PNNL

Abstract

The actinides present a unique challenge to chemical theory. From the perspective of classical theory, covalent bonding is driven by the extent of spatial overlap of valence orbitals. Modern theory has expanded assessments of covalency to include considerations of orbital energy degeneracy to assess the extent of orbital energy mixing between metal and ligand valence orbitals. The spatial extension and energies of the 5f orbitals decreases across the actinide series. Actinide-ligand (An-L) bonding has more recently been described by a balance between orbital overlap and orbital energy mixing, where orbital overlap decreases across the series while energy mixing between An 5f and L valence orbitals increases across the series. To test these existing theories, we employed inductively coupled plasma tandem mass spectrometry to examine the kinetic energy dependences of reactions of actinide cations, Th+ - Am+, with methane. This is the first experimental report of the energy dependences of methane activation reactions involving Pa, Np, Pu, and Am and the first experimental determination of transuranic An+-D, An+-CD2, An+-CD3, and An+-CD bond dissociation energies.

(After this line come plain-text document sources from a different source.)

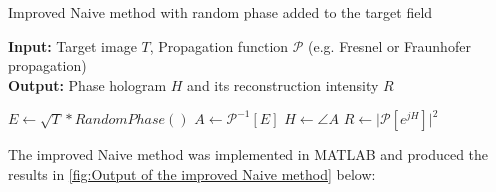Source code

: \begin{algorithm}[H]
  \caption{Improved Naive method with random phase added to the target field}\label{alg:Naive algorithm with random phase}
  \textbf{Input:} Target image $T$, Propagation function $\mathcal{P}$ (e.g. Fresnel or Fraunhofer propagation)\\
  \textbf{Output:} Phase hologram $H$ and its reconstruction intensity $R$
  \begin{algorithmic}
    \State $E \gets \sqrt{T} * RandomPhase()$
    \State $A \gets \mathcal{P}^{-1}[E]$
    \State $H \gets \angle A$
    \State $R \gets \vert \mathcal{P}[e^{jH}] \vert ^2 $
  \end{algorithmic}
\end{algorithm}

The improved Naive method was implemented in MATLAB and produced the results in \cref{fig:Output of the improved Naive method} below:


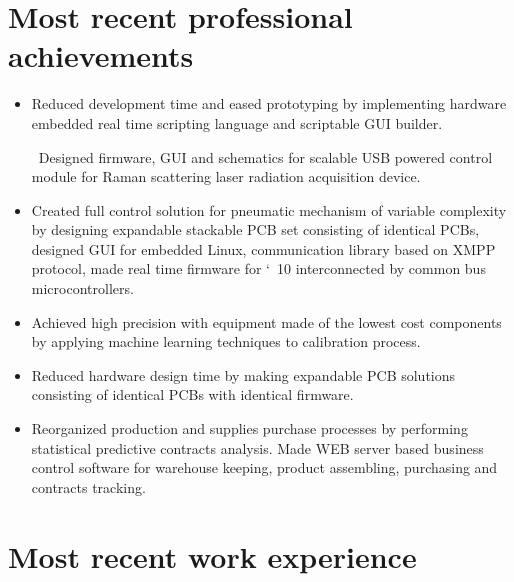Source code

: \documentclass[10pt,letterpaper,oneside,sans]{moderncv}
\begin{document}
\section{Most recent professional achievements}
\begin{itemize}

\item Reduced development time and eased prototyping by implementing hardware embedded real time scripting language and scriptable GUI builder.

\ Designed firmware, GUI and schematics for scalable USB powered control module for Raman scattering laser radiation acquisition device.

\item Created full control solution for pneumatic mechanism of variable complexity by designing expandable stackable PCB set consisting of identical PCBs, designed GUI for embedded Linux, communication library based on XMPP protocol, made real time firmware for \char`~10 interconnected by common bus microcontrollers.

\item Achieved high precision with equipment made of the lowest cost components by applying machine learning techniques to calibration process.

\item Reduced hardware design time by making expandable PCB solutions consisting of identical PCBs with identical firmware.

\item Reorganized production and supplies purchase processes by performing statistical predictive contracts analysis. Made WEB server based business control software for warehouse keeping, product assembling, purchasing and contracts tracking.

\end{itemize}



\vspace*{-4mm}
\section{Most recent work experience}

\end{document}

A comparison of the measured bond energies across the series indicates that An+ 6d orbitals are the dominant contributors in the resulting An+-L (L = D, CD2, CD3, CD) bonds, though a closer examination of the relative reactivities of An+ offers additional support that the intersection of classical and modern theories may occur between Np+ and Pu+ and that spatial extension of An+ 5f orbitals may have a larger impact on An+ reactivity while orbital energy mixing may be more influential in An+ bond formation.